Kitab Negarakretagama, pada pupuh XLIX, pasal 3, mencatat peristiwa Sadeng dengan candrasengkala
api memanah hari (1253), atau 1331 AD, Sirna musuh di Sadeng. Sedang Serat Pararaton, mencatat
peristiwa Sadeng dengan candrasengkala kaya bhuta non daging (Tindakan Unsur Lihat Daging), 1256
Saka. Baik Negarakretagama maupun Pararaton menyebut peristiwa Sadeng bersamaan dengan
penundukan Keta di Panarukan, Situbondo.

Nah, dari dua dokumen penting dalam menentukan sejarah lahirnya Jember ini, ada gambaran, bahwa
Staatblad Belanda yang dijadikan patokan lahirnya Kabupaten Jember selama ini, sebenarnya bukan
satu-satunya sumber yang bisa dijadikan acuan. Masih ada sumber lain, yang bisa dijadikan acuan dalam
menetapkan hari jadi Kabupaten Jember

Sekarang tinggal kita sebagai orang Jember, apakah dasar pijakan yang akan kita gunakan mengacu dari
sudut pandang Nerlando Centries. Ataukah penetapan hari jadi Kabupaten Jember harus kita kaji ulang
dengan menggunakan sudut pandang Indonesia Centries.

Masyarakat Asli Kabupaten Jember

Selama ini, di kalangan masyarakat banyak yang beranggapan bahwa Jember pada masa lalu (jaman
kuno), tidak ada penghuninya.

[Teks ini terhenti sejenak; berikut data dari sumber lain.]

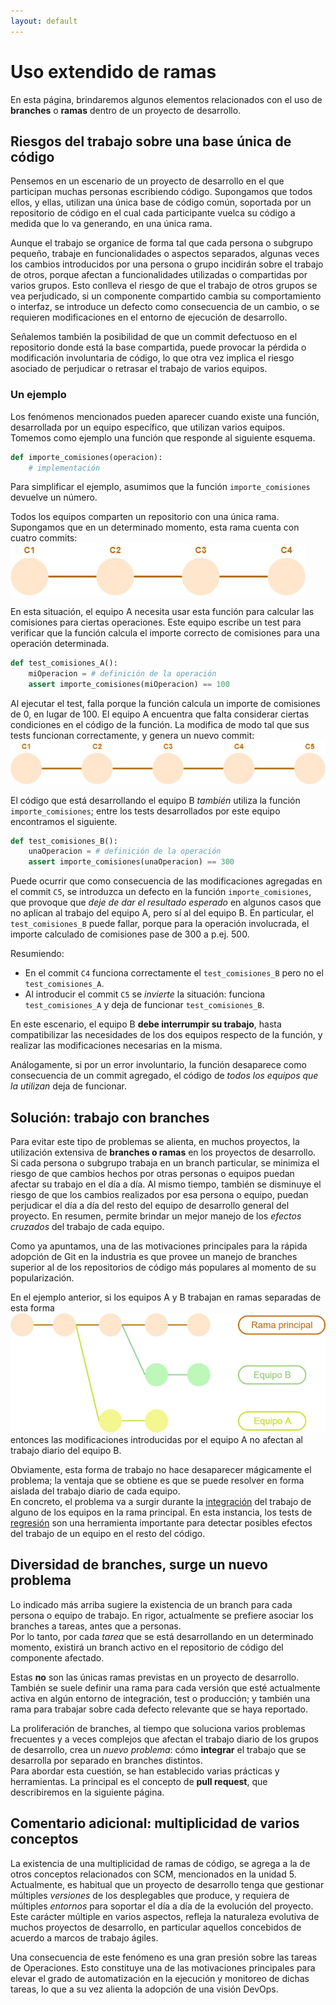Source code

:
 ```yaml
---
layout: default
---
```


# Uso extendido de ramas
En esta página, brindaremos algunos elementos relacionados con el uso de **branches** o **ramas** dentro de un proyecto de desarrollo.

## Riesgos del trabajo sobre una base única de código
Pensemos en un escenario de un proyecto de desarrollo en el que participan muchas personas escribiendo código.
Supongamos que todos ellos, y ellas, utilizan una única base de código común, soportada por un repositorio de código en el cual cada participante vuelca su código a medida que lo va generando, en una única rama.

Aunque el trabajo se organice de forma tal que cada persona o subgrupo pequeño, trabaje en funcionalidades o aspectos separados, algunas veces los cambios  introducidos por una persona o grupo incidirán sobre el trabajo de otros, porque afectan a funcionalidades utilizadas o compartidas por varios grupos. 
Esto conlleva el riesgo de que el trabajo de otros grupos se vea perjudicado, si un componente compartido cambia su comportamiento o interfaz, se introduce un defecto como consecuencia de un cambio, o se requieren modificaciones en el entorno de ejecución de desarrollo.

Señalemos también la posibilidad de que un commit defectuoso en el repositorio donde está la base compartida, puede provocar la pérdida o modificación involuntaria de código, lo que otra vez implica el riesgo asociado de perjudicar o retrasar el trabajo de varios equipos.


### Un ejemplo
Los fenómenos mencionados pueden aparecer cuando existe una función, desarrollada por un equipo específico, que utilizan varios equipos. Tomemos como ejemplo una función que responde al siguiente esquema.
``` python
def importe_comisiones(operacion):
    # implementación
```
Para simplificar el ejemplo, asumimos que la función `importe_comisiones` devuelve un número.

Todos los equipos comparten un repositorio con una única rama. Supongamos que en un determinado momento, esta rama cuenta con cuatro commits:  
![una única rama con cuatro commits](./images/four-commits.jpg)  


En esta situación, el equipo A necesita usar esta función para calcular las comisiones para ciertas operaciones. Este equipo escribe un test para verificar que la función calcula el importe correcto de comisiones para una operación determinada.
``` python
def test_comisiones_A():
    miOperacion = # definición de la operación
    assert importe_comisiones(miOperacion) == 100
```

Al ejecutar el test, falla porque la función calcula un importe de comisiones de 0, en lugar de 100.
El equipo A encuentra que falta considerar ciertas condiciones en el código de la función. La modifica de modo tal que sus tests funcionan correctamente, y genera un nuevo commit:  
![una única rama con cinco commits](./images/commits-lineales.jpg)  

El código que está desarrollando el equipo B _también_ utiliza la función `importe_comisiones`; entre los tests desarrollados por este equipo encontramos el siguiente.
``` python
def test_comisiones_B():
    unaOperacion = # definición de la operación
    assert importe_comisiones(unaOperacion) == 300
```

Puede ocurrir que como consecuencia de las modificaciones agregadas en el commit `C5`, se introduzca un defecto en la función `importe_comisiones`, que provoque que _deje de dar el resultado esperado_ en algunos casos que no aplican al trabajo del equipo A, pero sí al del equipo B. En particular, el ` test_comisiones_B` puede fallar, porque para la operación involucrada, el importe calculado de comisiones pase de 300 a p.ej. 500.  

Resumiendo: 
- En el commit `C4` funciona correctamente el `test_comisiones_B` pero no el `test_comisiones_A`. 
- Al introducir el commit `C5` se _invierte_ la situación: funciona `test_comisiones_A` y deja de funcionar `test_comisiones_B`.

En este escenario, el equipo B **debe interrumpir su trabajo**, hasta compatibilizar las necesidades de los dos equipos respecto de la función, y realizar las modificaciones necesarias en la misma.

Análogamente, si por un error involuntario, la función desaparece como consecuencia de un commit agregado, el código de _todos los equipos que la utilizan_ deja de funcionar.


## Solución: trabajo con branches
Para evitar este tipo de problemas se alienta, en muchos proyectos, la utilización extensiva de **branches o ramas** en los proyectos de desarrollo.  
Si cada persona o subgrupo trabaja en un branch particular, se minimiza el riesgo de que cambios hechos por otras personas o equipos puedan afectar su trabajo en el día a día. Al mismo tiempo, también se disminuye el riesgo de que los cambios realizados por esa persona o equipo, puedan perjudicar el día a día del resto del equipo de desarrollo general del proyecto. En resumen, permite brindar un mejor manejo de los _efectos cruzados_ del trabajo de cada equipo.

Como ya apuntamos, una de las motivaciones principales para la rápida adopción de Git en la industria es que provee un manejo de branches superior al de los repositorios de código más populares al momento de su popularización.

En el ejemplo anterior, si los equipos A y B trabajan en ramas separadas de esta forma  
![dos equipos](./images/two-teams.jpg)  
entonces las modificaciones introducidas por el equipo A no afectan al trabajo diario del equipo B.

Obviamente, esta forma de trabajo no hace desaparecer mágicamente el problema; la ventaja que se obtiene es que se puede resolver en forma aislada del trabajo diario de cada equipo.  
En concreto, el problema va a surgir durante la [integración](../scm-git/integracion) del trabajo de alguno de los equipos en la rama principal. 
En esta instancia, los tests de [regresión](../testing/testing-software/regresion) son una herramienta importante para detectar posibles efectos del trabajo de un equipo en el resto del código.


## Diversidad de branches, surge un nuevo problema
Lo indicado más arriba sugiere la existencia de un branch para cada persona o equipo de trabajo. En rigor, actualmente se prefiere asociar los branches a tareas, antes que a personas.  
Por lo tanto, por cada _tarea_ que se está desarrollando en un determinado momento, existirá un branch activo en el repositorio de código del componente afectado.

Estas **no** son las únicas ramas previstas en un proyecto de desarrollo.
También se suele definir una rama para cada versión que esté actualmente activa en algún entorno de integración, test o producción; y también una rama para trabajar sobre cada defecto relevante que se haya reportado.

La proliferación de branches, al tiempo que soluciona varios problemas frecuentes y a veces complejos que afectan el trabajo diario de los grupos de desarrollo, crea un _nuevo problema_: cómo **integrar** el trabajo que se desarrolla por separado en branches distintos.  
Para abordar esta cuestión, se han establecido varias prácticas y herramientas. La principal es el concepto de **pull request**, que describiremos en la siguiente página.


## Comentario adicional: multiplicidad de varios conceptos
La existencia de una multiplicidad de ramas de código, se agrega a la de otros conceptos relacionados con SCM, mencionados en la unidad 5.
Actualmente, es habitual que un proyecto de desarrollo tenga que gestionar múltiples _versiones_ de los desplegables que produce, y requiera de múltiples _entornos_ para soportar el día a día de la evolución del proyecto.  
Este carácter múltiple en varios aspectos, refleja la naturaleza evolutiva de muchos proyectos de desarrollo, en particular aquellos concebidos de acuerdo a marcos de trabajo ágiles.

Una consecuencia de este fenómeno es una gran presión sobre las tareas de Operaciones. Esto constituye una de las motivaciones principales para elevar el grado de automatización en la ejecución y monitoreo de dichas tareas, lo que a su vez alienta la adopción de una visión DevOps.
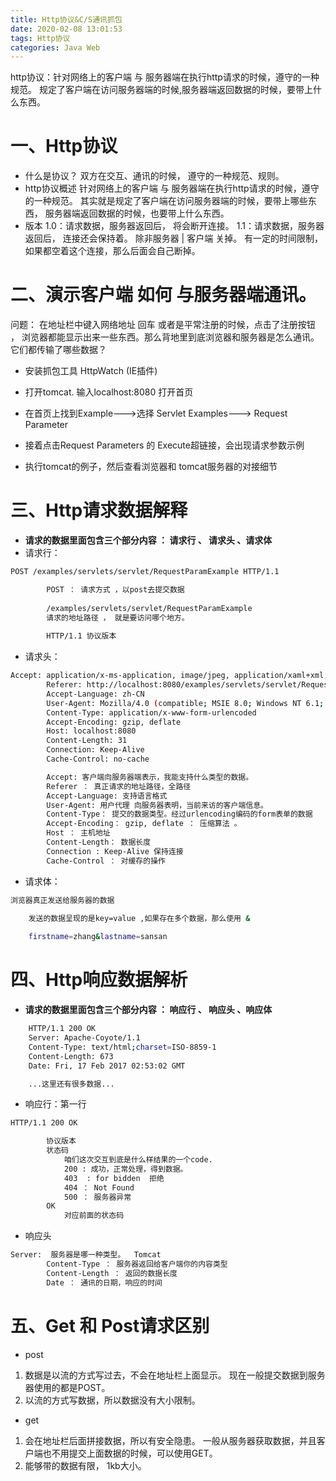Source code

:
 ```yaml
---
title: Http协议&C/S通讯抓包
date: 2020-02-08 13:01:53
tags: Http协议
categories: Java Web
---
```

http协议：针对网络上的客户端 与 服务器端在执行http请求的时候，遵守的一种规范。 规定了客户端在访问服务器端的时候,服务器端返回数据的时候，要带上什么东西。
<!--more-->
# 一、Http协议

 - 什么是协议？
双方在交互、通讯的时候， 遵守的一种规范、规则。
 -  http协议概述
针对网络上的客户端 与 服务器端在执行http请求的时候，遵守的一种规范。 其实就是规定了客户端在访问服务器端的时候，要带上哪些东西， 服务器端返回数据的时候，也要带上什么东西。 
 - 版本
	1.0：请求数据，服务器返回后， 将会断开连接。
	1.1：请求数据，服务器返回后， 连接还会保持着。 除非服务器 | 客户端 关掉。 有一定的时间限制，如果都空着这个连接，那么后面会自己断掉。
	
# 二、演示客户端 如何 与服务器端通讯。
问题： 在地址栏中键入网络地址 回车  或者是平常注册的时候，点击了注册按钮 ， 浏览器都能显示出来一些东西。那么背地里到底浏览器和服务器是怎么通讯。 它们都传输了哪些数据？
 - 安装抓包工具 HttpWatch (IE插件)

 - 打开tomcat. 输入localhost:8080 打开首页

 - 在首页上找到Example--->选择 Servlet Examples---> Request Parameter
 - 接着点击Request  Parameters 的 Execute超链接，会出现请求参数示例
 - 执行tomcat的例子，然后查看浏览器和 tomcat服务器的对接细节


# 三、Http请求数据解释
 - **请求的数据里面包含三个部分内容 ： 请求行 、 请求头 、请求体**
 - 请求行：


```bash
POST /examples/servlets/servlet/RequestParamExample HTTP/1.1 

		POST ： 请求方式 ，以post去提交数据
			
		/examples/servlets/servlet/RequestParamExample
		请求的地址路径 ， 就是要访问哪个地方。
	
		HTTP/1.1 协议版本
```

 - 请求头：

```bash
Accept: application/x-ms-application, image/jpeg, application/xaml+xml, image/gif, image/pjpeg, application/x-ms-xbap, */*
		Referer: http://localhost:8080/examples/servlets/servlet/RequestParamExample
		Accept-Language: zh-CN
		User-Agent: Mozilla/4.0 (compatible; MSIE 8.0; Windows NT 6.1; WOW64; Trident/4.0; SLCC2; .NET CLR 2.0.50727; .NET CLR 3.5.30729; .NET CLR 3.0.30729; Media Center PC 6.0; .NET4.0C; .NET4.0E)
		Content-Type: application/x-www-form-urlencoded
		Accept-Encoding: gzip, deflate
		Host: localhost:8080
		Content-Length: 31
		Connection: Keep-Alive
		Cache-Control: no-cache

		Accept: 客户端向服务器端表示，我能支持什么类型的数据。 
		Referer ： 真正请求的地址路径，全路径
		Accept-Language: 支持语言格式
		User-Agent: 用户代理 向服务器表明，当前来访的客户端信息。 
		Content-Type： 提交的数据类型。经过urlencoding编码的form表单的数据
		Accept-Encoding： gzip, deflate ： 压缩算法 。 
		Host ： 主机地址
		Content-Length： 数据长度
		Connection : Keep-Alive 保持连接
		Cache-Control ： 对缓存的操作
```
 - 请求体：


```bash
浏览器真正发送给服务器的数据 
	
	发送的数据呈现的是key=value ,如果存在多个数据，那么使用 &

	firstname=zhang&lastname=sansan
```
# 四、Http响应数据解析

 - **请求的数据里面包含三个部分内容 ： 响应行 、 响应头 、响应体**


```bash
	HTTP/1.1 200 OK
	Server: Apache-Coyote/1.1
	Content-Type: text/html;charset=ISO-8859-1
	Content-Length: 673
	Date: Fri, 17 Feb 2017 02:53:02 GMT

	...这里还有很多数据...
```

-  响应行：第一行

```bash
HTTP/1.1 200 OK

		协议版本  
		状态码 
			咱们这次交互到底是什么样结果的一个code. 
			200 : 成功，正常处理，得到数据。
			403  : for bidden  拒绝
			404 ： Not Found
			500 ： 服务器异常
		OK
			对应前面的状态码  
```

* 响应头


```bash
Server:  服务器是哪一种类型。  Tomcat
		Content-Type ： 服务器返回给客户端你的内容类型
		Content-Length ： 返回的数据长度
		Date ： 通讯的日期，响应的时间		
```

# 五、Get 和  Post请求区别
- post
1. 数据是以流的方式写过去，不会在地址栏上面显示。  现在一般提交数据到服务器使用的都是POST。
2. 以流的方式写数据，所以数据没有大小限制。

-  get

1. 会在地址栏后面拼接数据，所以有安全隐患。 一般从服务器获取数据，并且客户端也不用提交上面数据的时候，可以使用GET。
2. 能够带的数据有限， 1kb大小。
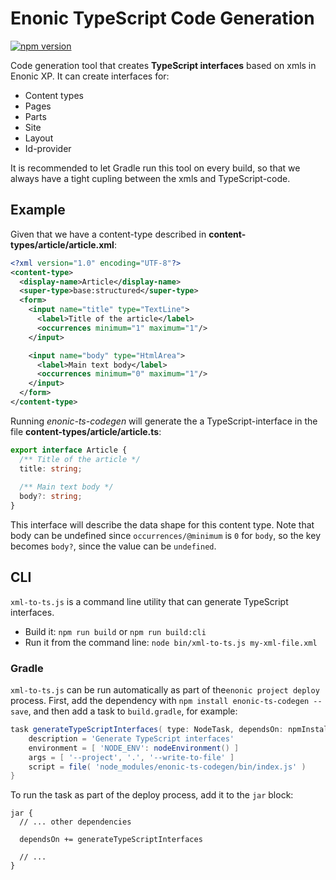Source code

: # Enonic TypeScript Code Generation

[![npm version](https://badge.fury.io/js/enonic-ts-codegen.svg)](https://badge.fury.io/js/enonic-ts-codegen)

Code generation tool that creates **TypeScript interfaces** based on xmls in Enonic XP. It can create interfaces for:

 * Content types
 * Pages
 * Parts
 * Site
 * Layout
 * Id-provider
 
It is recommended to let Gradle run this tool on every build, so that we always have a tight cupling between the xmls and TypeScript-code.

## Example

Given that we have a content-type described in **content-types/article/article.xml**:

```xml
<?xml version="1.0" encoding="UTF-8"?>
<content-type>
  <display-name>Article</display-name>
  <super-type>base:structured</super-type>
  <form>
    <input name="title" type="TextLine">
      <label>Title of the article</label>
      <occurrences minimum="1" maximum="1"/>
    </input>

    <input name="body" type="HtmlArea">
      <label>Main text body</label>
      <occurrences minimum="0" maximum="1"/>
    </input>
  </form>
</content-type>
```

Running *enonic-ts-codegen* will generate the a TypeScript-interface in the file **content-types/article/article.ts**:

```typescript
export interface Article {
  /** Title of the article */
  title: string;
 
  /** Main text body */
  body?: string;
}
```

This interface will describe the data shape for this content type. Note that body can be undefined since `occurrences/@minimum` is `0` for `body`, so the key becomes `body?`, since the value can be `undefined`.

## CLI

`xml-to-ts.js` is a command line utility that can generate TypeScript interfaces.

- Build it: `npm run build` or `npm run build:cli`
- Run it from the command line: `node bin/xml-to-ts.js my-xml-file.xml`

### Gradle

`xml-to-ts.js` can be run automatically as part of the`enonic project deploy`
process. First, add the dependency with `npm install enonic-ts-codegen --save`, and then
add a task to `build.gradle`, for example:

```groovy
task generateTypeScriptInterfaces( type: NodeTask, dependsOn: npmInstall ) {
    description = 'Generate TypeScript interfaces'
    environment = [ 'NODE_ENV': nodeEnvironment() ]
    args = [ '--project', '.', '--write-to-file' ]
    script = file( 'node_modules/enonic-ts-codegen/bin/index.js' )
}
```

To run the task as part of the deploy process, add it to the `jar` block:

```
jar {
  // ... other dependencies

  dependsOn += generateTypeScriptInterfaces

  // ...
}
```
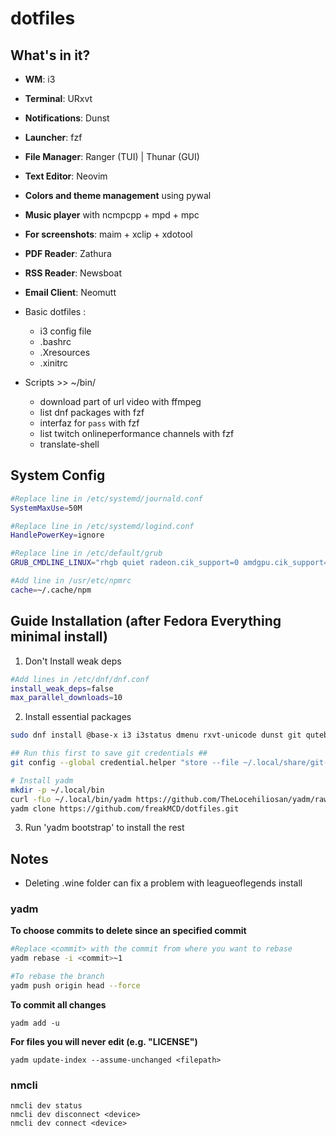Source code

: # dotfiles

## What's in it?

* **WM**: i3
* **Terminal**: URxvt
* **Notifications**: Dunst
* **Launcher**: fzf
* **File Manager**: Ranger (TUI) | Thunar (GUI)
* **Text Editor**: Neovim
* **Colors and theme management** using pywal
* **Music player** with ncmpcpp + mpd + mpc
* **For screenshots**: maim + xclip + xdotool
* **PDF Reader**: Zathura
* **RSS Reader**: Newsboat
* **Email Client**: Neomutt
* Basic dotfiles :
    - i3 config file
    - .bashrc
    - .Xresources
    - .xinitrc

* Scripts >> ~/bin/
    - download part of url video with ffmpeg
    - list dnf packages with fzf
    - interfaz for `pass` with fzf
    - list twitch onlineperformance channels with fzf
    - translate-shell

## System Config
```bash
#Replace line in /etc/systemd/journald.conf
SystemMaxUse=50M

#Replace line in /etc/systemd/logind.conf 
HandlePowerKey=ignore

#Replace line in /etc/default/grub
GRUB_CMDLINE_LINUX="rhgb quiet radeon.cik_support=0 amdgpu.cik_support=1"

#Add line in /usr/etc/npmrc
cache=~/.cache/npm
```

## Guide Installation (after Fedora Everything minimal install)

1. Don't Install weak deps
```bash
#Add lines in /etc/dnf/dnf.conf
install_weak_deps=false 
max_parallel_downloads=10 
```
2. Install essential packages
```bash
sudo dnf install @base-x i3 i3status dmenu rxvt-unicode dunst git qutebrowser

## Run this first to save git credentials ##
git config --global credential.helper "store --file ~/.local/share/git-credentials"

# Install yadm
mkdir -p ~/.local/bin
curl -fLo ~/.local/bin/yadm https://github.com/TheLocehiliosan/yadm/raw/master/yadm && chmod a+x ~/.local/bin/yadm
yadm clone https://github.com/freakMCD/dotfiles.git 
```
3. Run 'yadm bootstrap' to install the rest

## Notes

- Deleting .wine folder can fix a problem with leagueoflegends install

### yadm

**To choose commits to delete since an specified commit**
```bash
#Replace <commit> with the commit from where you want to rebase    
yadm rebase -i <commit>~1

#To rebase the branch
yadm push origin head --force
```

**To commit all changes**

    yadm add -u

**For files you will never edit (e.g. "LICENSE")**

    yadm update-index --assume-unchanged <filepath>
    
### nmcli

    nmcli dev status
    nmcli dev disconnect <device>
    nmcli dev connect <device>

Atau dengan kata lain, daerah yang saat ini menjadi wilayah Kabupaten
Jember, merupakan hutan belantara atau tanah tak bertuan yang hanya dihuni binatang buas.

Anggapan seperti ini, seharusnya tidak pernah ada kalau saja masyarakat Jember, sedikit mengetahui
sejarah daerahnya sendiri. Karena fakta sejarah adanya kehidupan masyarakat di Kabupaten Jember,
sebenarnya sudah ada sejak jaman dahulu kala, bahkan diperkirakan sebelum berdirinya Kerajaan
Majapahit.

Ini bisa dilihat dari kunjungan Raja Majapahit ke 4, Prabu Hayam Wuruk, ke daerah kekuasaannya di
wilayah timur (Lumajang) pada tahun Saka seekor-naga-menelan bulan (1281) atau 1359 Masehi. Pada
kunjungan ini, Mpu Prapanca, yang bertindak sebagai pencatat perjalanan Prabu Hayam Wuruk, menulis
nama sejumlah daerah yang saat ini masuk wilayah Kabupaten Jember.

Diantara nama daerah di wilayah Kabupaten Jember yang ditulis dalam Kakawin Negarakretagama
pupub XXII, antara lain Kunir Basini, Sadeng (Puger), Balung, Kuta Blater, Bacok (Ambulu), Renes
(Wirowongso, Ajung). Berdasarkan kakawin tersebut, saat memasuki wilayah Jember, Hayam Wuruk
sempat bermalam di Sadeng (Puger). Malam berganti malam Baginda pesiar menikmati alam
Sarampuan. Sepeninggalnya beliau menjelang kota Bacok bersenang-senang di pantai, heran
memandang karang tersiram riak gelombang berpancar seperti hujan.

Dalam kitab Negarakretagama itu juga dikatakan, setelah bermalam di Sadeng, sang penulis (Prapanca)
tidak ikut berkunjung ke Bacok, tapi pergi menyidat jalan. Dari Sadeng ke utara menjelang Balung, terus
menuju Tumbu dan Habet, Galagah, Tampaling, kemudian beristirahat di Renes seraya menanti Baginda
Hayam Wuruk.

Pada peristiwa lain, setelah Kerajaan Majapahit hancur, di wilayah timur Jawa Timur terjadi perebutan
pengaruh antara Kerajaan Demak yang bercorak Islam dengan Kerajaan Blambangan yang bercorak
Hindu. Kerajaan Demak yang berambisi besar untuk menguasai Pulau Jawa bagian timur, berusaha
menaklukkan Blambangan yang merupakan kerajaan bercorak Hindu.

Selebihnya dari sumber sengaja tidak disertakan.